Copy all records exactly; omit pictures.

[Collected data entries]
== == ==

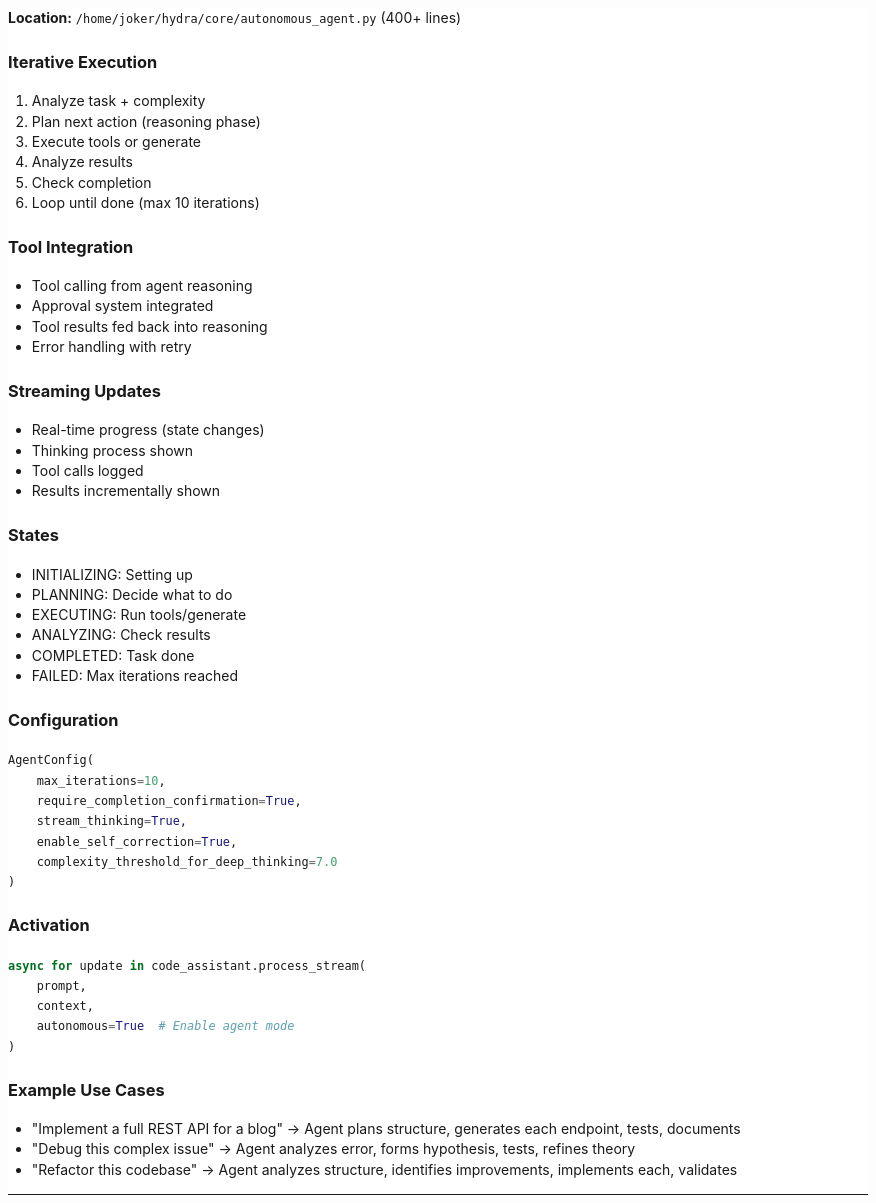 **Location:** `/home/joker/hydra/core/autonomous_agent.py` (400+ lines)

### Iterative Execution
1. Analyze task + complexity
2. Plan next action (reasoning phase)
3. Execute tools or generate
4. Analyze results
5. Check completion
6. Loop until done (max 10 iterations)

### Tool Integration
- Tool calling from agent reasoning
- Approval system integrated
- Tool results fed back into reasoning
- Error handling with retry

### Streaming Updates
- Real-time progress (state changes)
- Thinking process shown
- Tool calls logged
- Results incrementally shown

### States
- INITIALIZING: Setting up
- PLANNING: Decide what to do
- EXECUTING: Run tools/generate
- ANALYZING: Check results
- COMPLETED: Task done
- FAILED: Max iterations reached

### Configuration
```python
AgentConfig(
    max_iterations=10,
    require_completion_confirmation=True,
    stream_thinking=True,
    enable_self_correction=True,
    complexity_threshold_for_deep_thinking=7.0
)
```

### Activation
```python
async for update in code_assistant.process_stream(
    prompt,
    context,
    autonomous=True  # Enable agent mode
)
```

### Example Use Cases
- "Implement a full REST API for a blog" → Agent plans structure, generates each endpoint, tests, documents
- "Debug this complex issue" → Agent analyzes error, forms hypothesis, tests, refines theory
- "Refactor this codebase" → Agent analyzes structure, identifies improvements, implements each, validates

---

== == ==

Your solution -
 **Location:** `/home/joker/hydra/core/autonomous_agent.py` (400+ lines)

### Iterative Execution
1. Analyze task + complexity
2. Plan next action (reasoning phase)
3. Execute tools or generate
4. Analyze results
5. Check completion
6. Loop until done (max 10 iterations)

### Tool Integration
- Tool calling from agent reasoning
- Approval system integrated
- Tool results fed back into reasoning
- Error handling with retry

### Streaming Updates
- Real-time progress (state changes)
- Thinking process shown
- Tool calls logged
- Results incrementally shown

### States
- INITIALIZING: Setting up
- PLANNING: Decide what to do
- EXECUTING: Run tools/generate
- ANALYZING: Check results
- COMPLETED: Task done
- FAILED: Max iterations reached

### Configuration
```python
AgentConfig(
    max_iterations=10,
    require_completion_confirmation=True,
    stream_thinking=True,
    enable_self_correction=True,
    complexity_threshold_for_deep_thinking=7.0
)
```

### Activation
```python
async for update in code_assistant.process_stream(
    prompt,
    context,
    autonomous=True  # Enable agent mode
)
```

### Example Use Cases
- "Implement a full REST API for a blog" → Agent plans structure, generates each endpoint, tests, documents
- "Debug this complex issue" → Agent analyzes error, forms hypothesis, tests, refines theory
- "Refactor this codebase" → Agent analyzes structure, identifies improvements, implements each, validates

---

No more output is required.